The hon. Gentleman, like several hon. Members, talked about the role of GPs. He also made some comments about benefits. I refer him to what I have said about how we intend to move forward on benefits.

The hon. Gentleman also asked specifically about young carers. The key point I would make is that the Department of Health is piloting personal health budgets. In my written ministerial statement on Monday, I announced how we intend to evaluate those schemes. The schemes should give us yet another way of smoothing and removing some of the cliff edge that we have heard about by providing access to resources for care and health in a way that allows people to exercise real control over them and therefore much more control over their lives. That is particularly important for managing and smoothing the transition from childhood into adulthood, and we all want to ensure that that transition is made smoother.

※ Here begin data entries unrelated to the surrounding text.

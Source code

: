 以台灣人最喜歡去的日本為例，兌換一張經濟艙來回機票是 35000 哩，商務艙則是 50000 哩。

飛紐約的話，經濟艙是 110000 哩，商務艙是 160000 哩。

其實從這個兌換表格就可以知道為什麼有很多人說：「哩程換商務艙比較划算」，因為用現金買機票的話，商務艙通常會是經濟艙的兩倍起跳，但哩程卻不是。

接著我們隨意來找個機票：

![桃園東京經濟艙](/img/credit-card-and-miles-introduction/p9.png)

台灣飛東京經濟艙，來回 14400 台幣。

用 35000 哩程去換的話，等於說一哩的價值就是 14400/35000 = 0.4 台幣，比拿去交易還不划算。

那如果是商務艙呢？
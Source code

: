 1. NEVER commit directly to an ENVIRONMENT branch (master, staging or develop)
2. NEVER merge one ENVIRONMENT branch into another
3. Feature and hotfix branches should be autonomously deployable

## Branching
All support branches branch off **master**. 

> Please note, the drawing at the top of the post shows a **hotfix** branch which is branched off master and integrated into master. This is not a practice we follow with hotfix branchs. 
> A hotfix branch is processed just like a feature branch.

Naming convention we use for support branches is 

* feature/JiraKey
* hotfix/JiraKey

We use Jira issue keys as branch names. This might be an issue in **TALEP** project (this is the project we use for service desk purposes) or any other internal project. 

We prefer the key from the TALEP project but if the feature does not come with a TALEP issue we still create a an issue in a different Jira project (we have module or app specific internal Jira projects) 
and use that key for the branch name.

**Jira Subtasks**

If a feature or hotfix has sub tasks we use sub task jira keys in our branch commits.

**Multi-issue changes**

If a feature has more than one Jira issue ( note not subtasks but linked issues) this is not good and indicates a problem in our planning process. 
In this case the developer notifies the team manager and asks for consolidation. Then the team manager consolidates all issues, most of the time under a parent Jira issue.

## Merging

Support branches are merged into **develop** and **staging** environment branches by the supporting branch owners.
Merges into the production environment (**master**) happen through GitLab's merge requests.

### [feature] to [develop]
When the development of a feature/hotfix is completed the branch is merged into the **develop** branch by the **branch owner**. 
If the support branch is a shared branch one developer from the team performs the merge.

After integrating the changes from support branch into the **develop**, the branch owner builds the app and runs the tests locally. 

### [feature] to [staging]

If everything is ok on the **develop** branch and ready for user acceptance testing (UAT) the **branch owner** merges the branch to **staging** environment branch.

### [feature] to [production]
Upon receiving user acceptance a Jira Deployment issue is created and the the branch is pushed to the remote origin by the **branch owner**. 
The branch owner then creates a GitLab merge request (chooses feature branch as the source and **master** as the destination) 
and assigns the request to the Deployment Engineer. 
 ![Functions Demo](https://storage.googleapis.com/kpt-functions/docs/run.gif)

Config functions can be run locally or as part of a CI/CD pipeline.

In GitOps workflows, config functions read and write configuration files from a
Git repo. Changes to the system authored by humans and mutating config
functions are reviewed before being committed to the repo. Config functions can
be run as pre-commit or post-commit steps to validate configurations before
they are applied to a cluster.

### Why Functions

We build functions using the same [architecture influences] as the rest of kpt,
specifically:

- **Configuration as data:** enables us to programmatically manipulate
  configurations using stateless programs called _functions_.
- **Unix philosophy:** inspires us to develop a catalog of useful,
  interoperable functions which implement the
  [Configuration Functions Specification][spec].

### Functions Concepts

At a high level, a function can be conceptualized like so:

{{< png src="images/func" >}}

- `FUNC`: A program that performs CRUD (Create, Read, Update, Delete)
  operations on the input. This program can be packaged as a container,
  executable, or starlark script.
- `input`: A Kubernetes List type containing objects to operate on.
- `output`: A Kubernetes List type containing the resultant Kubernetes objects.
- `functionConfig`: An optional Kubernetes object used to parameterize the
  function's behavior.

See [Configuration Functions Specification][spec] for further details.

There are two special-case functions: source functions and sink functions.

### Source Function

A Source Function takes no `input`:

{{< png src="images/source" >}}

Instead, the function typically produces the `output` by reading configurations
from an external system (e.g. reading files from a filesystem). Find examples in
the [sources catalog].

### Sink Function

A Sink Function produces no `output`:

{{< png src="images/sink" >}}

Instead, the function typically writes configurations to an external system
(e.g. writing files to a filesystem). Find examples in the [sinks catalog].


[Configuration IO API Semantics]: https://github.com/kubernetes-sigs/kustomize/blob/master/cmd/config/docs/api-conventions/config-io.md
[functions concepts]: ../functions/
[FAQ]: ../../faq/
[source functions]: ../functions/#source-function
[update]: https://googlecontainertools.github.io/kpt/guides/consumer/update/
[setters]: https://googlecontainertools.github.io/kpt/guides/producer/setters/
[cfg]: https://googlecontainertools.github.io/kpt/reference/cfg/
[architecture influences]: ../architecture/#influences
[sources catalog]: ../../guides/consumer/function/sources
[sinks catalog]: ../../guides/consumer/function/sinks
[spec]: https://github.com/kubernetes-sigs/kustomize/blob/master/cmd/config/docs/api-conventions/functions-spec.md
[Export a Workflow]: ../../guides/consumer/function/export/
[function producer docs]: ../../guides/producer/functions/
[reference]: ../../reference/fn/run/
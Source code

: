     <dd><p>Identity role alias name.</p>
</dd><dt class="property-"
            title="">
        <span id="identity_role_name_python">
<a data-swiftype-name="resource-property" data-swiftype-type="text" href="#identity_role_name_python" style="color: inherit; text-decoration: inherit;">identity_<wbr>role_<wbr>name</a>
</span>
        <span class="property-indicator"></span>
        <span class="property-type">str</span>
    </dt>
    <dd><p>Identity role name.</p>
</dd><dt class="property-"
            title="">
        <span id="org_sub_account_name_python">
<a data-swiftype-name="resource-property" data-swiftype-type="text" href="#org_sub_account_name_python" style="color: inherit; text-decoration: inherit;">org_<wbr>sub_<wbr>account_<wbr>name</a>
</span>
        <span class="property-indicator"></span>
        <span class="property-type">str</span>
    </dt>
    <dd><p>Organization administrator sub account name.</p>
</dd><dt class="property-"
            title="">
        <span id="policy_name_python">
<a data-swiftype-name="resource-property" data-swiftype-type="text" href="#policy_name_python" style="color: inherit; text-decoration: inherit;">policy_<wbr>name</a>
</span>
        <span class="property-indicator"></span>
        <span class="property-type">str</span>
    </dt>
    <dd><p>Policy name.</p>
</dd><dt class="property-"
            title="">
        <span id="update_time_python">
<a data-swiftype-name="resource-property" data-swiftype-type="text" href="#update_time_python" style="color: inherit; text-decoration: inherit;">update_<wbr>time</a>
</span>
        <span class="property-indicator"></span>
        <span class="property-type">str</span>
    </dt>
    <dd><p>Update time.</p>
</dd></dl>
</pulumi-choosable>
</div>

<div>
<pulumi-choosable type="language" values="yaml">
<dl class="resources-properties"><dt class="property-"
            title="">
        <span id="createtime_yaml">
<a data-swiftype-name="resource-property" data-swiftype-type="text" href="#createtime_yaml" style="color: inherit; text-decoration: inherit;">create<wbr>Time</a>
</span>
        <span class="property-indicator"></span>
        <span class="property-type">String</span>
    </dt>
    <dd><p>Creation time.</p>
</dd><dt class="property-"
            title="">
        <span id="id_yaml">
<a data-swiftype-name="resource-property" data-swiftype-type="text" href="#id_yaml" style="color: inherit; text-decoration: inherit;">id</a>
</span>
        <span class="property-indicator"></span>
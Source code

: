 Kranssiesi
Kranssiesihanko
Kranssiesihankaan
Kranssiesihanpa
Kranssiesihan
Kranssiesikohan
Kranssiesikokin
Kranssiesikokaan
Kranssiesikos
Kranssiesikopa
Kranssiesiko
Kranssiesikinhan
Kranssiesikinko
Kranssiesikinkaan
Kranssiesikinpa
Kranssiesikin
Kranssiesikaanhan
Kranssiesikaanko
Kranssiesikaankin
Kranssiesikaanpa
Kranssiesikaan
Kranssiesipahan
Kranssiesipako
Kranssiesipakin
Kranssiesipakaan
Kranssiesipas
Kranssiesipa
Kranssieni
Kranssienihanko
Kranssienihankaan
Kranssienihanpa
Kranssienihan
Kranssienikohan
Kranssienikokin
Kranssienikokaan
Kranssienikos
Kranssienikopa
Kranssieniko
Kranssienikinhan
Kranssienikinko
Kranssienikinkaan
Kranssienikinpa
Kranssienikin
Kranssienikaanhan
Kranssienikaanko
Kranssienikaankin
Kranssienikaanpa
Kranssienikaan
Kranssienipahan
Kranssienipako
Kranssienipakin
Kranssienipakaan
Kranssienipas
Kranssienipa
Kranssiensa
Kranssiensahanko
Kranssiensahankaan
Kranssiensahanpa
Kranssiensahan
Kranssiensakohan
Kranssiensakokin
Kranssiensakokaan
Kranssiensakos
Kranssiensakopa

The hon. Member for Chatham and Aylesford (Tracey Crouch) spoke about the key issue of the identification of carers. She said that only 5% of carers in her area had been identified by the local carers centre. A large number of people are hidden at the moment and do not necessarily identify themselves as carers. The identification of carers is a key challenge as part of the process of refreshing the carers strategy.

We have heard about the importance of flexible support for carers. Again, that is why personalisation will remain an absolutely central part of how the Government take forward the development of services. Such services should be tailored to fit around people's lives, rather than requiring people constantly to navigate around them, often for the convenience of the service provider rather than the convenience of the person or family themselves. We want to accelerate towards achieving that vital aim, and we also need increased use of more user-led organisations that are much closer to the circumstances of the family, meaning that they can play an important part in advocacy, brokerage and helping families to navigate around the system.

I think that I have already addressed the main point made by the hon. Member for Hammersmith, who clearly put on record a number of powerful testimonies from his constituents about the value that they place on the centre to which he referred. However, as I have said, I will not attempt to micro-manage the decisions of local government colleagues of any particular party persuasion, as it is for them to account to their electorate for the way in which they spend public money.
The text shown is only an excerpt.